▶ EXERCISE DETAILS
Please go line by line through the material and copy each one containing the word "Property".
Start of EXCERPTED RECORDS
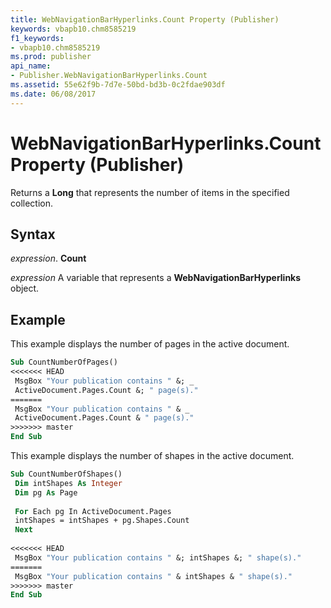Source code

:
 ```yaml
---
title: WebNavigationBarHyperlinks.Count Property (Publisher)
keywords: vbapb10.chm8585219
f1_keywords:
- vbapb10.chm8585219
ms.prod: publisher
api_name:
- Publisher.WebNavigationBarHyperlinks.Count
ms.assetid: 55e62f9b-7d7e-50bd-bd3b-0c2fdae903df
ms.date: 06/08/2017
---
```



# WebNavigationBarHyperlinks.Count Property (Publisher)

Returns a  **Long** that represents the number of items in the specified collection.


## Syntax

 _expression_. **Count**

 _expression_ A variable that represents a  **WebNavigationBarHyperlinks** object.


## Example

This example displays the number of pages in the active document.


```vb
Sub CountNumberOfPages() 
<<<<<<< HEAD
 MsgBox "Your publication contains " &; _ 
 ActiveDocument.Pages.Count &; " page(s)." 
=======
 MsgBox "Your publication contains " & _ 
 ActiveDocument.Pages.Count & " page(s)." 
>>>>>>> master
End Sub
```

This example displays the number of shapes in the active document.




```vb
Sub CountNumberOfShapes() 
 Dim intShapes As Integer 
 Dim pg As Page 
 
 For Each pg In ActiveDocument.Pages 
 intShapes = intShapes + pg.Shapes.Count 
 Next 
 
<<<<<<< HEAD
 MsgBox "Your publication contains " &; intShapes &; " shape(s)." 
=======
 MsgBox "Your publication contains " & intShapes & " shape(s)." 
>>>>>>> master
End Sub
```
End of EXCERPTED RECORDS
▶ YOUR RESPONSE
title: WebNavigationBarHyperlinks.Count Property (Publisher)
# WebNavigationBarHyperlinks.Count Property (Publisher)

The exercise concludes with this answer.